Are different versions of homogenous equivalent?
Consider these two definitions:
Definition 1. A topological space $X$ is called homogenous if for any $x,y\in X$ there is a homeomorphism $f:X\to X$ such that $f(x)=y$.
Definition 2. A topological space $X$ is called homogenous if there is a topological group $G$ acting continuously and transitively on $X$.
Of course definition 2 implies 1. The question is whether 1 implies 2? The natural choice is to look at $Homeo(X)$ with compact-open topology. However $Homeo(X)$ does not have to be a topological group. This holds when $X$ is compact Hausdorff or when $X$ is Hausdorff locally compact, locally connected. But in general there are examples of $X$ where the inverse operator on $Homeo(X)$ is not continuous.
However this does not imply that there is no other topological group acting continuously and transitively on $X$. Is it true? Or is there a counterexample?
Solution 1:
For 2 to 1 we have a topological group $G$ acting on our space $X$ ie. there is a continuous map $G \times X \rightarrow X$. Precomposing with the morphisms $(g,\operatorname{id}):* \times X \rightarrow G \times X$ gives us automorphisms of $X$ and transitivity of the action directly translates into the conditions on the automorphisms.
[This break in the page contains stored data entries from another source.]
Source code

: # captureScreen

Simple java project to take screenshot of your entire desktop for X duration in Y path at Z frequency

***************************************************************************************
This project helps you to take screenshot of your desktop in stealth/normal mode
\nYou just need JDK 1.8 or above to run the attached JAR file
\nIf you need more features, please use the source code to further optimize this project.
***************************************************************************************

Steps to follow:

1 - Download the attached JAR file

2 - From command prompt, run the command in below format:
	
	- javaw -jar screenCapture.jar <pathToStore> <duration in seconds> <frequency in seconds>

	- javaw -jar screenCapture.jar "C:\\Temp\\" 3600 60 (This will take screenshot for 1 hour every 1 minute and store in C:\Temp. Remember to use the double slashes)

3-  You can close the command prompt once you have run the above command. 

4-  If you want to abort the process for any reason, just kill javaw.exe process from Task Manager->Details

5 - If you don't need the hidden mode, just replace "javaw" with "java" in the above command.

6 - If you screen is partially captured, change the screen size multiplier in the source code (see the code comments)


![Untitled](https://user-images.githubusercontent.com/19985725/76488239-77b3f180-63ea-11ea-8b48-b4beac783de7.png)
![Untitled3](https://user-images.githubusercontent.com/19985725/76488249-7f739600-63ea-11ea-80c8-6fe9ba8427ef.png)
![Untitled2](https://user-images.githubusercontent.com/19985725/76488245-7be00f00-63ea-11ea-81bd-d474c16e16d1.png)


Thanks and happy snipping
Conversely for 1 to 2 we note that the ordinary group $\operatorname{Aut}(X)$ always acts on $X$. But identifying ordinary groups with discrete topological groups this amounts to having a continuous map $$\begin{array}{rcl}\operatorname{Aut}(X)_\text{disc} \times X & \longrightarrow & X\\ (\phi, x) & \mapsto & \phi(x) \end{array}$$ This map is indeed continuous, since given an open subset $U \subseteq X$ its preimage takes the form $\bigcup\limits_{\phi\in\operatorname{Aut}(X)} \{\phi\}\times\phi^{-1}(U)$, which is open. Now again the conditions on the automorphisms translate into transitivity of the action.